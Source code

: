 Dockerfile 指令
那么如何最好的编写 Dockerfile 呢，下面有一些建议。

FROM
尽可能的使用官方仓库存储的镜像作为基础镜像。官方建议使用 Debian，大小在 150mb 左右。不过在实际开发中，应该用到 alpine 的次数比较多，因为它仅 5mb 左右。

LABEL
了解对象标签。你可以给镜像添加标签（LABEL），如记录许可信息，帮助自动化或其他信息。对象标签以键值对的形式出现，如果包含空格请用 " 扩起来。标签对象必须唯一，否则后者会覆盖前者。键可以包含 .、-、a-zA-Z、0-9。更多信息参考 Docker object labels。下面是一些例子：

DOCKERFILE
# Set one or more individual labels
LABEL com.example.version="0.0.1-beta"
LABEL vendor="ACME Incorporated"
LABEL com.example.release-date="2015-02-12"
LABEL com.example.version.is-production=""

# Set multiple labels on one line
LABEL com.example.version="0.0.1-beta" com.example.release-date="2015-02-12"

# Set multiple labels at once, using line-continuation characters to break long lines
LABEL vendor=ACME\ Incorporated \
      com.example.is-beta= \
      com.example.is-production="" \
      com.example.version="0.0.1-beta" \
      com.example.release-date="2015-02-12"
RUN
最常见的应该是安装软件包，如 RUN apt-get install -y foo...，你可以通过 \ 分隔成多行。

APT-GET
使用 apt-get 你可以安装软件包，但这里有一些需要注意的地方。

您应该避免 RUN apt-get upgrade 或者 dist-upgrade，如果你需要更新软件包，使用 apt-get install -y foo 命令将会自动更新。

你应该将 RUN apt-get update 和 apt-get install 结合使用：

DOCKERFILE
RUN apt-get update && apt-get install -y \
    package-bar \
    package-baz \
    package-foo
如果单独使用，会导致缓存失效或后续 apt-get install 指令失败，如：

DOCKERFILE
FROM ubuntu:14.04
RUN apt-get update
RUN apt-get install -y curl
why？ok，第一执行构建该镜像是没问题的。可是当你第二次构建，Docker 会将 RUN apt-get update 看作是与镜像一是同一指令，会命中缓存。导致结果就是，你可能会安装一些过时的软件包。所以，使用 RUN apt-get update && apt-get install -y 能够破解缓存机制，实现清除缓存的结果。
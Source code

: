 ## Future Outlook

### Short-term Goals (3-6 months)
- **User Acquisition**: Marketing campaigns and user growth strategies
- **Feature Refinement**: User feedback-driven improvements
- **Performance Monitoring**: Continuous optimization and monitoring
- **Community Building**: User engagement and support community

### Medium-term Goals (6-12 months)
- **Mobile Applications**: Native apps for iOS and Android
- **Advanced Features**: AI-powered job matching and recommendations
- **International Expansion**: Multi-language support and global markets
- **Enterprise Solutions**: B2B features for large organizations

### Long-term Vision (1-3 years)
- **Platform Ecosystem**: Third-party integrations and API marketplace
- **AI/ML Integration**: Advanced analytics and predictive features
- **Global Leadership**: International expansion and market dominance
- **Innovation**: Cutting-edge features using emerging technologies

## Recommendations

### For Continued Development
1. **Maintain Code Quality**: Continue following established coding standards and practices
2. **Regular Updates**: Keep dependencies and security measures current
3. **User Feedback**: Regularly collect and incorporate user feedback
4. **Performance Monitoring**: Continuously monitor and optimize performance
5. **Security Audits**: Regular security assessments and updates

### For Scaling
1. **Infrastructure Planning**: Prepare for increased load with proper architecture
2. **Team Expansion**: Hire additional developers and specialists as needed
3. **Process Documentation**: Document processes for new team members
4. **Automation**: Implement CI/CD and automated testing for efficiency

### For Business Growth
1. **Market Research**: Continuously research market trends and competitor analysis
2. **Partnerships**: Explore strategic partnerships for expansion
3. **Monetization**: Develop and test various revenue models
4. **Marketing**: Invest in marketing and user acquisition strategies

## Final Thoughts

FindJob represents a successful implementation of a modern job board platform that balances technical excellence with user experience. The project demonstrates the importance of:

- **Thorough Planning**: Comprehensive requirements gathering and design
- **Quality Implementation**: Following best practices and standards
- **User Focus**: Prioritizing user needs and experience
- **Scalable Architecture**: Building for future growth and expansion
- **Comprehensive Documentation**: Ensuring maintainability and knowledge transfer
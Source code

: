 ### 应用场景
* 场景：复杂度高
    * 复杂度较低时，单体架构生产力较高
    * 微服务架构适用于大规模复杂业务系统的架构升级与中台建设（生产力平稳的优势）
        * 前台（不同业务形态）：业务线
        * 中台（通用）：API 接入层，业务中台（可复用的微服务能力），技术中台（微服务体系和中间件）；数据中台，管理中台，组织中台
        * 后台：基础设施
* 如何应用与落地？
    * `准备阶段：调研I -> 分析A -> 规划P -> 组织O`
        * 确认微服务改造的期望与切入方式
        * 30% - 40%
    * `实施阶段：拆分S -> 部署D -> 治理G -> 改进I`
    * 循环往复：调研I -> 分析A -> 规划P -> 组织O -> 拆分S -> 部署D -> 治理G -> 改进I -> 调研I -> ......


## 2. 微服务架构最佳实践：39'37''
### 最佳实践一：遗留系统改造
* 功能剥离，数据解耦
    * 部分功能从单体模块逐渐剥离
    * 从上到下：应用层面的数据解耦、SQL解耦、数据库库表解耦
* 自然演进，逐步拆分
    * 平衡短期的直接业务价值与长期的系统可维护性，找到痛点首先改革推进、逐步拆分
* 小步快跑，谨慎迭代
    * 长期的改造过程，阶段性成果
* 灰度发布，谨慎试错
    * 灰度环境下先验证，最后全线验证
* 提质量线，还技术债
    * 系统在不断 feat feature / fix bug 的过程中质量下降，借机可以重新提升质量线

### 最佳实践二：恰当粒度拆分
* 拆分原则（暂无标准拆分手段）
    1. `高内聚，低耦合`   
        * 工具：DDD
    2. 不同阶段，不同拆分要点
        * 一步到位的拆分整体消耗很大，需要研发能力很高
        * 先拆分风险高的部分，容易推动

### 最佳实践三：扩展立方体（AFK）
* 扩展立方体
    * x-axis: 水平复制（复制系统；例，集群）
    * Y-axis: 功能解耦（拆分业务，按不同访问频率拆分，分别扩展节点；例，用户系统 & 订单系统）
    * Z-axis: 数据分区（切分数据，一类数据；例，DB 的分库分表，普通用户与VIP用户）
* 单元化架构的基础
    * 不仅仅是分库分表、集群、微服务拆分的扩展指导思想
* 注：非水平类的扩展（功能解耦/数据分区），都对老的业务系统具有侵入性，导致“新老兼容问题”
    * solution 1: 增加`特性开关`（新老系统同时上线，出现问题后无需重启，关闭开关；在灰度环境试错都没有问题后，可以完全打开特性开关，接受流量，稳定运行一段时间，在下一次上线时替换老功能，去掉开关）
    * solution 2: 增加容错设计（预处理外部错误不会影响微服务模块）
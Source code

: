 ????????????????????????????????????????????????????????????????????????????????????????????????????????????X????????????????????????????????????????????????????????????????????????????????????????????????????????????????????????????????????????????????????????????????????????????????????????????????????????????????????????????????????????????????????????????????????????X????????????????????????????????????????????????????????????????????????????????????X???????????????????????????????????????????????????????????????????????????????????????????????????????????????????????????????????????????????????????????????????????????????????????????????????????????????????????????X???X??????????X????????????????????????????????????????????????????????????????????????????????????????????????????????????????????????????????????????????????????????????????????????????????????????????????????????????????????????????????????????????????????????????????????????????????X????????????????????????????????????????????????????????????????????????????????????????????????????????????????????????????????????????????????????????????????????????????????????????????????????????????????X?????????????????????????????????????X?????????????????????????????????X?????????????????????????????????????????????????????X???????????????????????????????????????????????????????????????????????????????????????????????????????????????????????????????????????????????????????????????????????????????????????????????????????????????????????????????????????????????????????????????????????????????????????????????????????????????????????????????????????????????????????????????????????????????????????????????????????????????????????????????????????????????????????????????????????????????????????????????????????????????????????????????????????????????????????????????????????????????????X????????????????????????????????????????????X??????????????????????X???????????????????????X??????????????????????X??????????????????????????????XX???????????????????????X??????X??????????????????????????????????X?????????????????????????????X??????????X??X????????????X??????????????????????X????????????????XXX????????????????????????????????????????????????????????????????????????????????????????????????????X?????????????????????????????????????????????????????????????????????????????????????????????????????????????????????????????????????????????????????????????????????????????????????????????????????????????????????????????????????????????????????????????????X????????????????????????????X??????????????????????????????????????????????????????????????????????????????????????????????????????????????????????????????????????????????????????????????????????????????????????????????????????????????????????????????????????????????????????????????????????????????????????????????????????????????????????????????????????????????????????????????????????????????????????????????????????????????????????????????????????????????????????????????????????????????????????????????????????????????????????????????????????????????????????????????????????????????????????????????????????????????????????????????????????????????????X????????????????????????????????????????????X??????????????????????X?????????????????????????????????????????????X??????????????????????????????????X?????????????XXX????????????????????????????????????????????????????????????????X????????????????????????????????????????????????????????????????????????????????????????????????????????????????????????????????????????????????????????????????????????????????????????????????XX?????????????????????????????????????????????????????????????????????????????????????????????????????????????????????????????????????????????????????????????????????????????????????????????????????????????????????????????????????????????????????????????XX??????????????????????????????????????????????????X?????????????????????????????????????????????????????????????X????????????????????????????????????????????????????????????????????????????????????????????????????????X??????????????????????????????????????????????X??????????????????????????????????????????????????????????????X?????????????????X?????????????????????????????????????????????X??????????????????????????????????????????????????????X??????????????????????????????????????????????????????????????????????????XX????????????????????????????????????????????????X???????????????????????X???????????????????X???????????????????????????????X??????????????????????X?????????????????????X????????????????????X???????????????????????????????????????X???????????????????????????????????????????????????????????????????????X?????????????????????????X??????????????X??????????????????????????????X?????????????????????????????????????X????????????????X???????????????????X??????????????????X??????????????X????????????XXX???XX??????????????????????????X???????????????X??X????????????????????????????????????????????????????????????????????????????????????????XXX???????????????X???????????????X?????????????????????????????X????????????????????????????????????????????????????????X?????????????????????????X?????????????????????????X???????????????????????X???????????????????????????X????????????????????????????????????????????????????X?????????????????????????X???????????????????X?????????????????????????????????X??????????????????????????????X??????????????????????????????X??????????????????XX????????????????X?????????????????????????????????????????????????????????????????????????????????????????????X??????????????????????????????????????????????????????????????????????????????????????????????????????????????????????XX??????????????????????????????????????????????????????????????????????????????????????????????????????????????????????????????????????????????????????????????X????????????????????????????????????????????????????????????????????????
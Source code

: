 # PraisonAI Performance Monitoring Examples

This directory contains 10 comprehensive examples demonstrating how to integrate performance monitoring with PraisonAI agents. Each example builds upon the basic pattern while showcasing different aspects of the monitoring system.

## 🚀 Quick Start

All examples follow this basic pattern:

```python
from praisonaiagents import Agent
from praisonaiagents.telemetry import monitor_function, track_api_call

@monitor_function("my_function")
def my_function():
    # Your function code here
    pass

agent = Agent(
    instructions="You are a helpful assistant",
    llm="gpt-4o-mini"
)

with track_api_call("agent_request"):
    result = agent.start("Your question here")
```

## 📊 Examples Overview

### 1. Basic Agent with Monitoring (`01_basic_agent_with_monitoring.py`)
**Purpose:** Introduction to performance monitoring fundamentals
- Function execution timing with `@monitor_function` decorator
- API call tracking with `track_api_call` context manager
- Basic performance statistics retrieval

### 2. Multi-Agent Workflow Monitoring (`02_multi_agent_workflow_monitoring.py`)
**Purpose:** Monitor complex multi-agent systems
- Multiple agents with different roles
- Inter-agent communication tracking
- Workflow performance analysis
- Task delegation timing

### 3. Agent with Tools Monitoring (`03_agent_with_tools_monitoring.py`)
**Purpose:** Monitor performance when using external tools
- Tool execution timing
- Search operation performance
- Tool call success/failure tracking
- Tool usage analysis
+ + + + +
■ Work required ■
Only the lines from the one with "### 2. Multi-Agent" through the final line above should be repeated, each exactly as written.

■ Output of the exercise ■
### 2. Multi-Agent Workflow Monitoring (`02_multi_agent_workflow_monitoring.py`)
**Purpose:** Monitor complex multi-agent systems
- Multiple agents with different roles
- Inter-agent communication tracking
- Workflow performance analysis
- Task delegation timing

### 3. Agent with Tools Monitoring (`03_agent_with_tools_monitoring.py`)
**Purpose:** Monitor performance when using external tools
- Tool execution timing
- Search operation performance
- Tool call success/failure tracking
- Tool usage analysis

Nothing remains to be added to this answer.